Читать книгу "Время, занятое жизнью - Урсула Ле Гуин"
Шрифт:
Интервал:
Закладка:
Во время следующих нескольких войн, которые вели США, концепция формы в целом эволюционировала от хорошо подогнанной и приятной на вид к агрессивно практичной, мешковатой и даже неряшливой. Сейчас наших солдат по большей части видят в бесформенных, болотного цвета пятнистых пижамах.
Такая форма может быть полезной и удобной в джунглях Вьетнама или пустынях Афганистана. Но так ли важен людям камуфляж, когда они летят из Рено в Цинциннати? И нужны ли берцы на Пятой авеню[44]? Я думаю, что у солдат и теперь есть парадная форма – у морпехов точно есть, и, похоже, они надевают ее куда чаще, чем представители других родов войск (вероятно, потому, что их так часто фотографируют в округе Колумбия), – но не могу вспомнить, когда я в последний раз видела на улице обычного рядового, который бы выглядел щеголем. Знаю, что многие мальчишки и взрослые мужчины по-прежнему зачарованы униформой. На мой взгляд, она гротескна, но им кажется красивой и придающей мужественности. Так что я думаю, что форма до сих пор помогает пополнять вооруженные силы: она заманивает на вербовочные пункты мальчиков, которым хочется ее носить, которым хочется выглядеть и быть солдатами. И я не сомневаюсь, что молодые носят ее с гордостью.

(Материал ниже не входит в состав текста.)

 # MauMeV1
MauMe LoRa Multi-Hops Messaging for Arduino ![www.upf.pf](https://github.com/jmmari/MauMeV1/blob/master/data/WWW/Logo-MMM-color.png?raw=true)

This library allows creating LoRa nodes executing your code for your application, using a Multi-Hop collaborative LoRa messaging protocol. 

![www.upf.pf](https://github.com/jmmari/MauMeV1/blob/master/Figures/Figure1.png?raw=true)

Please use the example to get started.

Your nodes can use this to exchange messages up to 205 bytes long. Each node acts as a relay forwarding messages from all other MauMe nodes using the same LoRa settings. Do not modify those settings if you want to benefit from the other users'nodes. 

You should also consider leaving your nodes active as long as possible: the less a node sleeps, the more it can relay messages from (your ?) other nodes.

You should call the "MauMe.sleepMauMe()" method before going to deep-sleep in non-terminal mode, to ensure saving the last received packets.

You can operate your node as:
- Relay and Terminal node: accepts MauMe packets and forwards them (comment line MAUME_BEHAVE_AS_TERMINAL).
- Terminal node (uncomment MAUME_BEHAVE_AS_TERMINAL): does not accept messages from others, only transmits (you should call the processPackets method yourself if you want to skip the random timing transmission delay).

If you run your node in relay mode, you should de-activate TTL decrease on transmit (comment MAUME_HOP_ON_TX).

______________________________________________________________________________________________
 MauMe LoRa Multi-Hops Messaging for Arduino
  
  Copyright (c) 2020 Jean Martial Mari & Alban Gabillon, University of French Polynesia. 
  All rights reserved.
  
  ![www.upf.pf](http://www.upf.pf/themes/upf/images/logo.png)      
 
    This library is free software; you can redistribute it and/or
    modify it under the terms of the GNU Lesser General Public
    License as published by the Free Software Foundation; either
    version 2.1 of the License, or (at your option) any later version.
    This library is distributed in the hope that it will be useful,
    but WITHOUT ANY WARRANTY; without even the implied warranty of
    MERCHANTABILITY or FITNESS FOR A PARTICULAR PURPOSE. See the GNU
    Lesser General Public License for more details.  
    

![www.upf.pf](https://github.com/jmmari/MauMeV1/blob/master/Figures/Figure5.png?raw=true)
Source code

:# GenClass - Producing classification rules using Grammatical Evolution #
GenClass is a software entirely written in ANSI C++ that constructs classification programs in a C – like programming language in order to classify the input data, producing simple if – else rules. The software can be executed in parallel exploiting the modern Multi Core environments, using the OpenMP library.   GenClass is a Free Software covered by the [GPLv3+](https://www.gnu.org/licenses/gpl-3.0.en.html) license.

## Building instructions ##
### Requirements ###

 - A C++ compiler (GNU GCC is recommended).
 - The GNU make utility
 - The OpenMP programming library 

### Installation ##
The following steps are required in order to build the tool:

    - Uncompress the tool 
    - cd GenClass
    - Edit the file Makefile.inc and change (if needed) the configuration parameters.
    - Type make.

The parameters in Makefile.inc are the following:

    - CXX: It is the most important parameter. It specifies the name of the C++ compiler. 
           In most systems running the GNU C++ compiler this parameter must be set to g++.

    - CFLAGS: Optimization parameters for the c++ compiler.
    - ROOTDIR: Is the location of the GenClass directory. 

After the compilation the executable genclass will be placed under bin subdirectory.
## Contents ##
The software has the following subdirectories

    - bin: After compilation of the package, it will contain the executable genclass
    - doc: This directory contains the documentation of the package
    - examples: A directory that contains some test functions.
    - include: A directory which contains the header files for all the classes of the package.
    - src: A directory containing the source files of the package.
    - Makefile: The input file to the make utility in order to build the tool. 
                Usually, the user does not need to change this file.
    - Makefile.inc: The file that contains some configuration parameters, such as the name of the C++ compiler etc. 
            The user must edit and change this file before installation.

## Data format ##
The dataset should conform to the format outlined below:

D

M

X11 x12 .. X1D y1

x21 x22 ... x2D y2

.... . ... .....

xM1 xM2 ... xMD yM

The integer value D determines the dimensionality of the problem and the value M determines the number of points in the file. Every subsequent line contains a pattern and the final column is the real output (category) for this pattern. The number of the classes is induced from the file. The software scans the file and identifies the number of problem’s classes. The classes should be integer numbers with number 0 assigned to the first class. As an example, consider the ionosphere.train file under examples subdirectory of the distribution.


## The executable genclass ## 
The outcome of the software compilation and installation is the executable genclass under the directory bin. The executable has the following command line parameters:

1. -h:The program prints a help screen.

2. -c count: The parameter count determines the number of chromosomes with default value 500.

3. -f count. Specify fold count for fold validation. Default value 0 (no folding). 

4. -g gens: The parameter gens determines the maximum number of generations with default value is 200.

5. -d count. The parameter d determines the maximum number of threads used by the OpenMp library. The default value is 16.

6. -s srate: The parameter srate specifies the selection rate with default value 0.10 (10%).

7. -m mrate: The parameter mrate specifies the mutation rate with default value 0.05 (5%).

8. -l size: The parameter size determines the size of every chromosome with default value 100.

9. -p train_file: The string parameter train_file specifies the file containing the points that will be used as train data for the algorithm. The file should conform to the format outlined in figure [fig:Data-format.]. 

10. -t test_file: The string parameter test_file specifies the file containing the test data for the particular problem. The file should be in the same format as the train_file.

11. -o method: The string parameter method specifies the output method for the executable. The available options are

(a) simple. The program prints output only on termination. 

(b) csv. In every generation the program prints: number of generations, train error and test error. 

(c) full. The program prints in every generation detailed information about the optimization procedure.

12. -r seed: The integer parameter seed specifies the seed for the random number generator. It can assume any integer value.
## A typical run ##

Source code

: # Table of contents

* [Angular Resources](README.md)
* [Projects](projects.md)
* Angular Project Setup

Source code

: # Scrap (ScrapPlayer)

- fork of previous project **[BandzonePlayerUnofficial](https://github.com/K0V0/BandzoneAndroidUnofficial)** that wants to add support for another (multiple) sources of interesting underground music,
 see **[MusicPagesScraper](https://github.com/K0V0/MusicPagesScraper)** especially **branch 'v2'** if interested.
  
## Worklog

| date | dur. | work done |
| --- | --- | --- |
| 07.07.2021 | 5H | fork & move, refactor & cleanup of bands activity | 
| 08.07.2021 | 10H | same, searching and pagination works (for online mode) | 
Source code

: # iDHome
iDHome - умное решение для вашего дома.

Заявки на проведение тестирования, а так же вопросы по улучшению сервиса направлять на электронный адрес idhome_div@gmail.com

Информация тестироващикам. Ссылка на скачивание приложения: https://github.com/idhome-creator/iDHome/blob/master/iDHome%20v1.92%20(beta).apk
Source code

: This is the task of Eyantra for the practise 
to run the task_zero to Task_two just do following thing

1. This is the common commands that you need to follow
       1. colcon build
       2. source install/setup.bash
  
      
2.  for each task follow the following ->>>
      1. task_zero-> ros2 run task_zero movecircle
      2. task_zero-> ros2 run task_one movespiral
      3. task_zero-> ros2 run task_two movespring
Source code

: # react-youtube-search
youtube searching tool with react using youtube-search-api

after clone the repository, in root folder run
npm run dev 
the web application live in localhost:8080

Но мне очень интересно, какой эффект производит камуфляжная пижама на большинство гражданских лиц. Мне кажется тревожным симптомом то, что мы одеваем наших солдат в одежду, подходящую для тюрем или психиатрических лечебниц, отказывая им в праве выглядеть красиво и сурово, делая их клоунами из погорелого цирка.
Эволюция военной формы может быть отражением изменений в нашем стиле ведения войны, в отношении к армейской службе. Я допускаю, что новая форма отражает реалистическое понимание войны, отказывая ей в гламуре. Если мы перестанем смотреть на войну как на безусловно благородное и облагораживающее занятие, мы перестанем и возводить военных на пьедестал. Красивые мундиры тогда окажутся фасадом, скрывающим бесчувственную жестокость. Поэтому камуфляж можно делать просто утилитарным, не ставя задачи добавить носящему достоинства и красоты. К тому же сейчас война преимущественно ведется не между армиями. Война сегодня – это машины, убивающие гражданских. И при чем тут вообще военная форма? Разве ребенок, брошенный мертвым среди руин разбомбленной деревни, погиб за свою страну как солдат?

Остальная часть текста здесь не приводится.